**Records to use**.
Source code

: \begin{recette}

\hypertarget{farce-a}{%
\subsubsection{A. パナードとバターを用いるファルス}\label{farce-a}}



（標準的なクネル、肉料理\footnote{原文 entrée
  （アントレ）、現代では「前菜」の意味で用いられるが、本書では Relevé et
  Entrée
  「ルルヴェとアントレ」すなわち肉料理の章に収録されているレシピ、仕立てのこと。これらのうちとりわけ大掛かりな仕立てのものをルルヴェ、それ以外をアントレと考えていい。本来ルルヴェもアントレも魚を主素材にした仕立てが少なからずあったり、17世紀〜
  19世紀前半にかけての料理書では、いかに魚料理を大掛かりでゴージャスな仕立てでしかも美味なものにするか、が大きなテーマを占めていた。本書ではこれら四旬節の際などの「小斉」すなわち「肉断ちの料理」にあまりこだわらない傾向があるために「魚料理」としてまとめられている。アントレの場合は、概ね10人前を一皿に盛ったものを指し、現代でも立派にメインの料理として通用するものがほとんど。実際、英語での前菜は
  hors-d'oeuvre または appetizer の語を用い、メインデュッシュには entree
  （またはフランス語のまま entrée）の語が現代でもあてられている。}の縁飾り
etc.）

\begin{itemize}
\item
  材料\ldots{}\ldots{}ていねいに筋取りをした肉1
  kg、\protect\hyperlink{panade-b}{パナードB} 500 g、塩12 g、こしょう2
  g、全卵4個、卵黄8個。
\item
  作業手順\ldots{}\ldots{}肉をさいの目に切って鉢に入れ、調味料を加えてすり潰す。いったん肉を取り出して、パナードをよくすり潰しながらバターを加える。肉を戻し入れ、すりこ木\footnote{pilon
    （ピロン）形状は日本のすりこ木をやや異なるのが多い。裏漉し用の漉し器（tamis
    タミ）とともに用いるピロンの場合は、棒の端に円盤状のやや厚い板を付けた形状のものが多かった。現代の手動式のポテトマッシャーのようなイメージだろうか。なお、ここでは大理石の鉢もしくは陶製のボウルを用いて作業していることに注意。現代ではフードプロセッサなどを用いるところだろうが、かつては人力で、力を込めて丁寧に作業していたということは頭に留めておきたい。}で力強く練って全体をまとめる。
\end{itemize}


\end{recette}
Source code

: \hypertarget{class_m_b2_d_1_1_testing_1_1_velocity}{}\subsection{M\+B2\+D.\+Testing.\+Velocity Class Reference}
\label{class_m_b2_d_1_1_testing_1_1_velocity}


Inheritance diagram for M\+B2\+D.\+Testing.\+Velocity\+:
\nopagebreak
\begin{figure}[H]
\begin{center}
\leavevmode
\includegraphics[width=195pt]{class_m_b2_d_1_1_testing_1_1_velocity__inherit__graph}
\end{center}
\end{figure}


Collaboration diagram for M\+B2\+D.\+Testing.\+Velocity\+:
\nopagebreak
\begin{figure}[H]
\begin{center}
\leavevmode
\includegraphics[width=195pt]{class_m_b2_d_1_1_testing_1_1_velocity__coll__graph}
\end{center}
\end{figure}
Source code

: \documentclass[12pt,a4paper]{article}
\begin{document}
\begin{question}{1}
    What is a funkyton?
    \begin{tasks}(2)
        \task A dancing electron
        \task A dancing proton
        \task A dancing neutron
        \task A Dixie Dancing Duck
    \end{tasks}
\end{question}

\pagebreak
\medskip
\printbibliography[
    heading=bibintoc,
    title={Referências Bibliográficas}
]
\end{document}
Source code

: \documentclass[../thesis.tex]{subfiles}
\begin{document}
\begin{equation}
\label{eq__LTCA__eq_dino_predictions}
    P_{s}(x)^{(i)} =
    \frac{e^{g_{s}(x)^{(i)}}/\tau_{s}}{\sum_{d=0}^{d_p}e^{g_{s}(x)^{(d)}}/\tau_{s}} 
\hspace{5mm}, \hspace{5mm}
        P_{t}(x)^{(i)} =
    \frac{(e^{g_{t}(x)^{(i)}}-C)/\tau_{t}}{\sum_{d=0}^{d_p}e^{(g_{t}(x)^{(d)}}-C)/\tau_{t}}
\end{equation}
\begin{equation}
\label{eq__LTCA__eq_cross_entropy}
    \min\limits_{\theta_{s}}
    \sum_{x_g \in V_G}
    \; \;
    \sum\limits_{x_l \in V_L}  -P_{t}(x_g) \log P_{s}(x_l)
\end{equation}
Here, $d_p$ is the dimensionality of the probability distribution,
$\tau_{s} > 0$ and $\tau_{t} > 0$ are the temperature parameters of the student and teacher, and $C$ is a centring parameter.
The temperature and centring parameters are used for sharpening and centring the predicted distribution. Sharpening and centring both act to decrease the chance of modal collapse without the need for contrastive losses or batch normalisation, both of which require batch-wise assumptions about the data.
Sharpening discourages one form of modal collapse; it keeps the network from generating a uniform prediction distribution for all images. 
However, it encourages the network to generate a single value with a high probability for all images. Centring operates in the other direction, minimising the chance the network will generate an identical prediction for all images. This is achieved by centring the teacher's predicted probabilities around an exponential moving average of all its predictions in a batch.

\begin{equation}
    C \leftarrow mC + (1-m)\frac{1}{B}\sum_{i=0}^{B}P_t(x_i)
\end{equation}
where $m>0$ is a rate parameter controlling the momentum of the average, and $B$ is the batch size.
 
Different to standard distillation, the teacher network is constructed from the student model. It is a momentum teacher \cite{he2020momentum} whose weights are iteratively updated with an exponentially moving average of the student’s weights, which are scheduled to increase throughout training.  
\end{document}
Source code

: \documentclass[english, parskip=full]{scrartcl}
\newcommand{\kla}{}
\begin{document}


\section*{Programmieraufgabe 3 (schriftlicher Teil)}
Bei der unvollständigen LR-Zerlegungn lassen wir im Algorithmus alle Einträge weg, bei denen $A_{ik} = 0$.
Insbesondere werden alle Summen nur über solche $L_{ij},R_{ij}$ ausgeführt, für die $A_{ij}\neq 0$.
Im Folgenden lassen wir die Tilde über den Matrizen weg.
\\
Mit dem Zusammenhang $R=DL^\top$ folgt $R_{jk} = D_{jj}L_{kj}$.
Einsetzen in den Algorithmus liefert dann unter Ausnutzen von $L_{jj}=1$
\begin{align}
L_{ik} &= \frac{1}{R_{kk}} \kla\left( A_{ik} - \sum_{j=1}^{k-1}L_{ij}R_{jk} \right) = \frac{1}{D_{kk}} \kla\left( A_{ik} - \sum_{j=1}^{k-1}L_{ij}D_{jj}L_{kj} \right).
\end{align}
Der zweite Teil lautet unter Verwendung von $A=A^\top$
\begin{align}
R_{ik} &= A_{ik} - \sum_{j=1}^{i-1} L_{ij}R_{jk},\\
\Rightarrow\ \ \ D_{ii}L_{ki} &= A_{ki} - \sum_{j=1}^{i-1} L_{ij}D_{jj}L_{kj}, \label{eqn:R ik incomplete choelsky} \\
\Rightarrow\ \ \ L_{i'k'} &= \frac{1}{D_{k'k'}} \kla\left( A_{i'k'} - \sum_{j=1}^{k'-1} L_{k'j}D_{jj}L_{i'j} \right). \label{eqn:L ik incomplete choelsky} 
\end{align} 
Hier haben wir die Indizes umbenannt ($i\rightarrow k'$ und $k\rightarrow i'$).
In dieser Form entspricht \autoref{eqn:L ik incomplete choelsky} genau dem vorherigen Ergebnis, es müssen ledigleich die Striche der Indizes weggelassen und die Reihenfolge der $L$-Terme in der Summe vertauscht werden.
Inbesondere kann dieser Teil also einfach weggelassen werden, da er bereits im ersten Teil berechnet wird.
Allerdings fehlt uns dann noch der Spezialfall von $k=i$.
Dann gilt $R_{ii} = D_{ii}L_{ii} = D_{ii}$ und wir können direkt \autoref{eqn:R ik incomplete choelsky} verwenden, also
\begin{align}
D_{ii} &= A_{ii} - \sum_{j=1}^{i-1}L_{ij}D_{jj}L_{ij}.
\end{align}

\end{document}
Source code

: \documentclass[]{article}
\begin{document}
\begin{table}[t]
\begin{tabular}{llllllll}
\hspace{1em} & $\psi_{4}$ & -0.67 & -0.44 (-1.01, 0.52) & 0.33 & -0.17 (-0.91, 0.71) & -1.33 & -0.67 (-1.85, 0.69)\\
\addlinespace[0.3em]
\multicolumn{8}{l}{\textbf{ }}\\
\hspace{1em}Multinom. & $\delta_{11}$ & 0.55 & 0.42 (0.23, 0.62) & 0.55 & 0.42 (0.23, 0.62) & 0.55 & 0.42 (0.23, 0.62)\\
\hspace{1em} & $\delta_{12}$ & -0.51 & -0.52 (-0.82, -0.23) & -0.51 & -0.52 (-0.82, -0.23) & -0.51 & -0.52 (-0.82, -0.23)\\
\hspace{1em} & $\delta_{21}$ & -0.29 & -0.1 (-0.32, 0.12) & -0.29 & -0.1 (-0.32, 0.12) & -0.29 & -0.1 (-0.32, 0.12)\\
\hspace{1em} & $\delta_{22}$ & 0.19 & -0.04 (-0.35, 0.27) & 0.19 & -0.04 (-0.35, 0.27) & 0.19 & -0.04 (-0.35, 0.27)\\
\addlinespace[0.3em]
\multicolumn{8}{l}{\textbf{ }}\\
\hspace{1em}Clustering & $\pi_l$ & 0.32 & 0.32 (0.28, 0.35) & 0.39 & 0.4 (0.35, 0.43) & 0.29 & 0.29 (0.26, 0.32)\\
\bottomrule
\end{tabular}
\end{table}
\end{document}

**About this exercise**.
In these records, tally the lines that contain the string "dieser", and give only the result.

**Answer section**.
2